Miguel Regueiro, MD: Doug Wolf and Jean-Fred, that’s interesting both from the RAND analysis and the SECURE-IBD [Surveillance Epidemiology of Coronavirus Under Research Exclusion—Inflammatory Bowel Disease] registry. Everybody agrees that corticosteroids are the bad actors, especially with the higher doses. Jean-Fred, you’ve been a big investigator of how viruses with thiopurines, and we’ve talked about this with BBB [blood-brain barrier] and now maybe with COVID-19 [coronavirus disease 2019]. I think we need to pause and wait for the complete data, but I also wonder if thiopurines could potentially have a negative effect.
If I have a very sick patient with IBD [inflammatory bowel disease], and they’re on thiopurines and I think they need to be on that for combination, I’m not stopping that. But I do think we need to look out for that. Both of you, interestingly, mentioned that there may be a protective effect or benefit more likely in COVID-19. For our audience out there, to mention what both Doug and Jean-Fred are alluding to, there may be benefit with the anticytokine medicines, maybe even the small molecules, JAK inhibition. If you have the cytokine storm, if you are very sick from COVID-19, why are people in the ICU [intensive care unit]? It’s probably the systemic inflammatory response of the immune system. We may be contradicting ourselves, but that’s why the London or the UK [United Kingdom] study on how low-dose dexamethasone in somebody in the ICU who is very sick may help. To both Doug and Jean-Fred’s point, this may be ustekinumab, adalimumab, and maybe even the JAK inhibitor tofacitinib, but this is not for any of us to go out and start using these medicines to treat COVID-19. This is in research, and we need to learn more.
Jean-Frederic Colombel, MD: I fully agree, Miguel. We are learning every day. We are getting more data, more results. Knowledge is changing every day. You are absolutely right. It may be confusing for some people because they know the story about the dexamethasone in several patients, and we are now coming with a story that steroids are bad. These are 2 different phases of the disease, so steroids are bad at the initial phase, and then they can be good at the phase of COVID-19 expansion when you have this cytokine storm.
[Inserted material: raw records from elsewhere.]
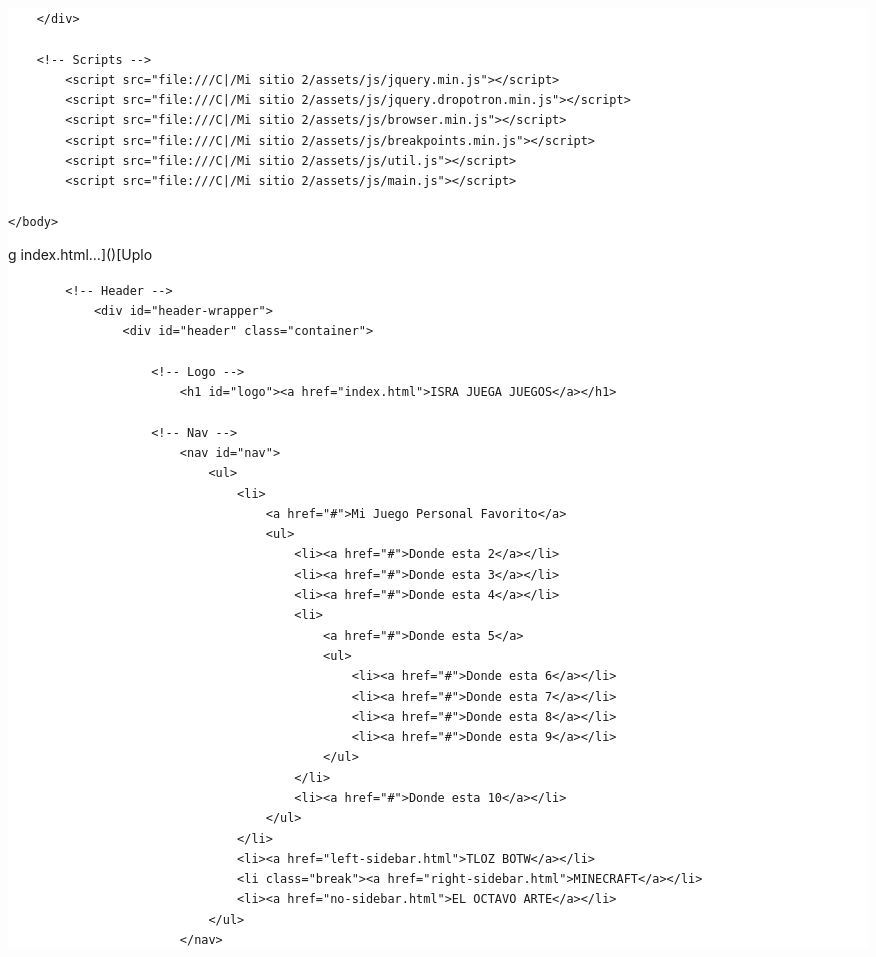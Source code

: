 		</div>

		<!-- Scripts -->
			<script src="file:///C|/Mi sitio 2/assets/js/jquery.min.js"></script>
			<script src="file:///C|/Mi sitio 2/assets/js/jquery.dropotron.min.js"></script>
			<script src="file:///C|/Mi sitio 2/assets/js/browser.min.js"></script>
			<script src="file:///C|/Mi sitio 2/assets/js/breakpoints.min.js"></script>
			<script src="file:///C|/Mi sitio 2/assets/js/util.js"></script>
			<script src="file:///C|/Mi sitio 2/assets/js/main.js"></script>

	</body>
</html>g index.html…]()[Uplo<!DOCTYPE HTML>

<html>
	<head>
		<title>ISRA JUEGA JUEGOS</title>
		<meta charset="utf-8" />
		<meta name="viewport" content="width=device-width, initial-scale=1, user-scalable=no" />
		<link rel="stylesheet" href="file:///C|/Mi sitio 2/assets/css/main.css" />
	</head>
	<body class="left-sidebar is-preload">
		<div id="page-wrapper">

			<!-- Header -->
				<div id="header-wrapper">
					<div id="header" class="container">

						<!-- Logo -->
							<h1 id="logo"><a href="index.html">ISRA JUEGA JUEGOS</a></h1>

						<!-- Nav -->
							<nav id="nav">
								<ul>
									<li>
										<a href="#">Mi Juego Personal Favorito</a>
										<ul>
											<li><a href="#">Donde esta 2</a></li>
											<li><a href="#">Donde esta 3</a></li>
											<li><a href="#">Donde esta 4</a></li>
											<li>
												<a href="#">Donde esta 5</a>
												<ul>
													<li><a href="#">Donde esta 6</a></li>
													<li><a href="#">Donde esta 7</a></li>
													<li><a href="#">Donde esta 8</a></li>
													<li><a href="#">Donde esta 9</a></li>
												</ul>
											</li>
											<li><a href="#">Donde esta 10</a></li>
										</ul>
									</li>
									<li><a href="left-sidebar.html">TLOZ BOTW</a></li>
									<li class="break"><a href="right-sidebar.html">MINECRAFT</a></li>
									<li><a href="no-sidebar.html">EL OCTAVO ARTE</a></li>
								</ul>
							</nav>
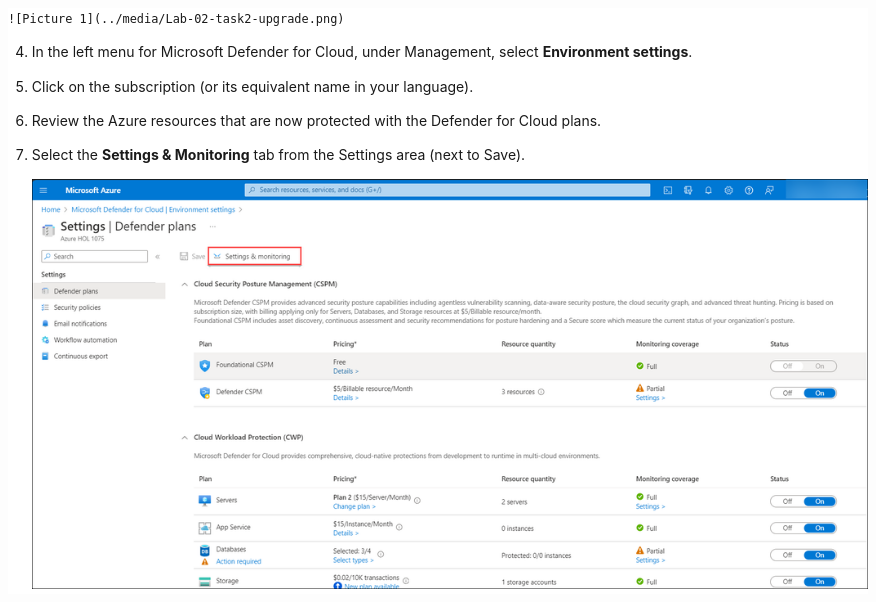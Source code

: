     ![Picture 1](../media/Lab-02-task2-upgrade.png) 

4. In the left menu for Microsoft Defender for Cloud, under Management, select **Environment settings**.

1. Click on the subscription (or its equivalent name in your language). 

1. Review the Azure resources that are now protected with the Defender for Cloud plans.

1. Select the **Settings & Monitoring** tab from the Settings area (next to Save).
 
    ![Picture 1](../media/Lab-02-task2-reviewplans.png) 
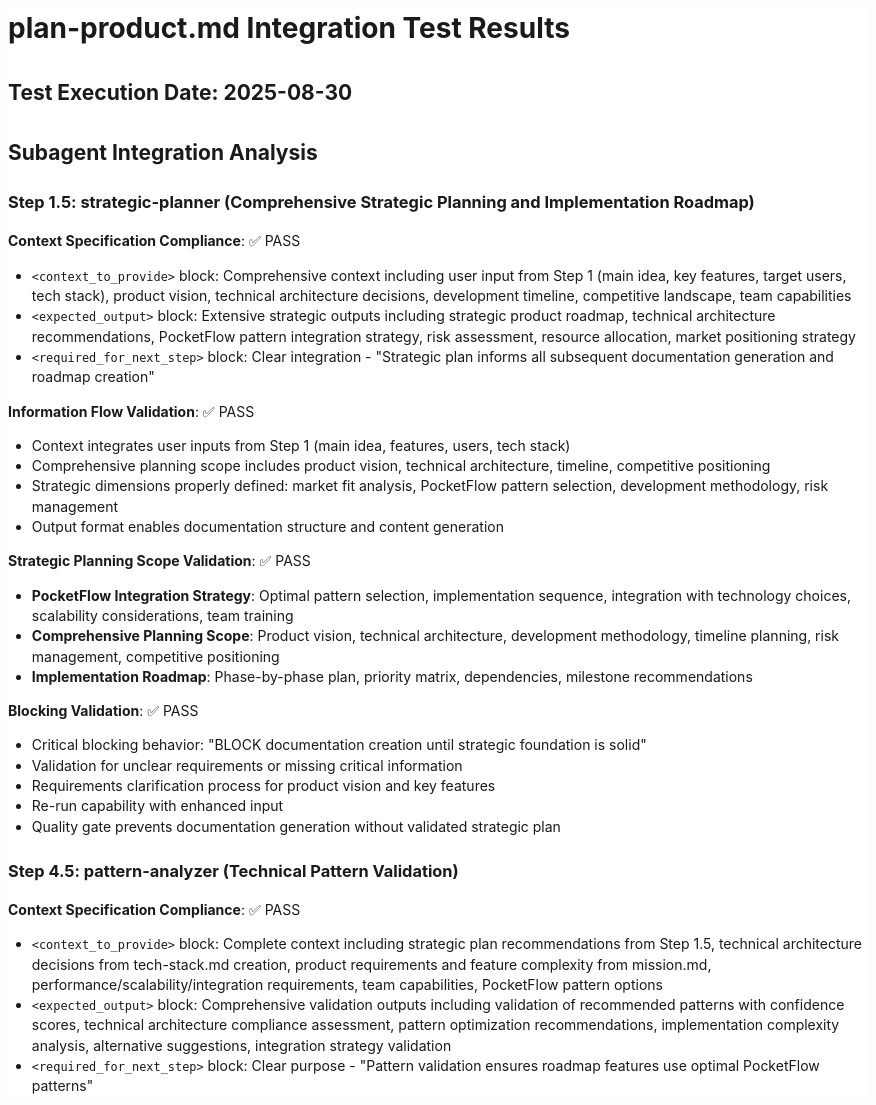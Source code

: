 # plan-product.md Integration Test Results

## Test Execution Date: 2025-08-30

## Subagent Integration Analysis

### Step 1.5: strategic-planner (Comprehensive Strategic Planning and Implementation Roadmap)

**Context Specification Compliance**: ✅ PASS
- `<context_to_provide>` block: Comprehensive context including user input from Step 1 (main idea, key features, target users, tech stack), product vision, technical architecture decisions, development timeline, competitive landscape, team capabilities
- `<expected_output>` block: Extensive strategic outputs including strategic product roadmap, technical architecture recommendations, PocketFlow pattern integration strategy, risk assessment, resource allocation, market positioning strategy
- `<required_for_next_step>` block: Clear integration - "Strategic plan informs all subsequent documentation generation and roadmap creation"

**Information Flow Validation**: ✅ PASS
- Context integrates user inputs from Step 1 (main idea, features, users, tech stack)
- Comprehensive planning scope includes product vision, technical architecture, timeline, competitive positioning
- Strategic dimensions properly defined: market fit analysis, PocketFlow pattern selection, development methodology, risk management
- Output format enables documentation structure and content generation

**Strategic Planning Scope Validation**: ✅ PASS  
- **PocketFlow Integration Strategy**: Optimal pattern selection, implementation sequence, integration with technology choices, scalability considerations, team training
- **Comprehensive Planning Scope**: Product vision, technical architecture, development methodology, timeline planning, risk management, competitive positioning
- **Implementation Roadmap**: Phase-by-phase plan, priority matrix, dependencies, milestone recommendations

**Blocking Validation**: ✅ PASS
- Critical blocking behavior: "BLOCK documentation creation until strategic foundation is solid"
- Validation for unclear requirements or missing critical information
- Requirements clarification process for product vision and key features  
- Re-run capability with enhanced input
- Quality gate prevents documentation generation without validated strategic plan

### Step 4.5: pattern-analyzer (Technical Pattern Validation) 

**Context Specification Compliance**: ✅ PASS
- `<context_to_provide>` block: Complete context including strategic plan recommendations from Step 1.5, technical architecture decisions from tech-stack.md creation, product requirements and feature complexity from mission.md, performance/scalability/integration requirements, team capabilities, PocketFlow pattern options
- `<expected_output>` block: Comprehensive validation outputs including validation of recommended patterns with confidence scores, technical architecture compliance assessment, pattern optimization recommendations, implementation complexity analysis, alternative suggestions, integration strategy validation
- `<required_for_next_step>` block: Clear purpose - "Pattern validation ensures roadmap features use optimal PocketFlow patterns"
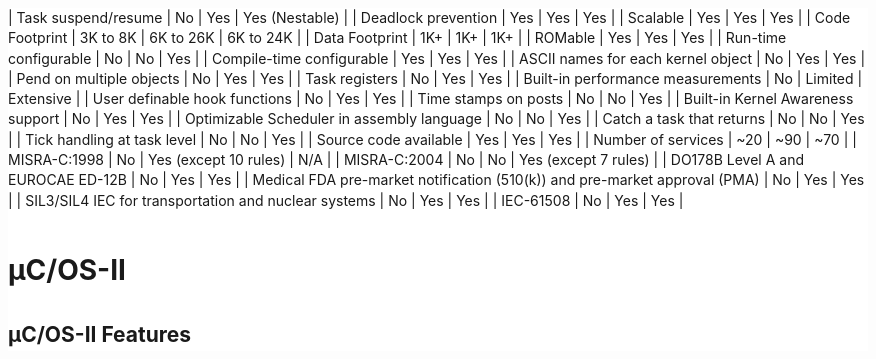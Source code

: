 | Task suspend/resume | No | Yes | Yes (Nestable) |
| Deadlock prevention | Yes | Yes | Yes |
| Scalable | Yes | Yes | Yes |
| Code Footprint | 3K to 8K | 6K to 26K | 6K to 24K |
| Data Footprint | 1K+ | 1K+ | 1K+ |
| ROMable | Yes | Yes | Yes |
| Run-time configurable | No | No | Yes |
| Compile-time configurable | Yes | Yes | Yes |
| ASCII names for each kernel object | No | Yes | Yes |
| Pend on multiple objects | No | Yes | Yes |
| Task registers | No | Yes | Yes |
| Built-in performance measurements | No | Limited | Extensive |
| User definable hook functions | No | Yes | Yes |
| Time stamps on posts | No | No | Yes |
| Built-in Kernel Awareness support | No | Yes | Yes |
| Optimizable Scheduler in assembly language | No | No | Yes |
| Catch a task that returns | No | No | Yes |
| Tick handling at task level | No | No | Yes |
| Source code available | Yes | Yes | Yes |
| Number of services | ~20 | ~90 | ~70 |
| MISRA-C:1998 | No | Yes (except 10 rules) | N/A |
| MISRA-C:2004 | No | No | Yes (except 7 rules) |
| DO178B Level A and EUROCAE ED-12B | No | Yes | Yes |
| Medical FDA pre-market notification (510(k)) and pre-market approval (PMA) | No | Yes | Yes |
| SIL3/SIL4 IEC for transportation and nuclear systems | No | Yes | Yes |
| IEC-61508 | No | Yes | Yes |

<p/>

# µC/OS-II

## μC/OS-II Features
I fully agree with you about your interpretation. This protective effect in the market of anti–TNF [tumor necrosis factor] may be used for their anticytokine impact at a systemic level. Interestingly, in the SECURE-IBD, we didn’t find any evidence of protective for role vedolizumab, for instance. It is a gut-selective agent, which makes perfect sense.
Miguel Regueiro, MD: It’s interesting. COVID-19 is 1 of those things where what we knew a month ago feels like 2 years ago, and what was published at the beginning, in March, is already outdated. It’s an evolving topic.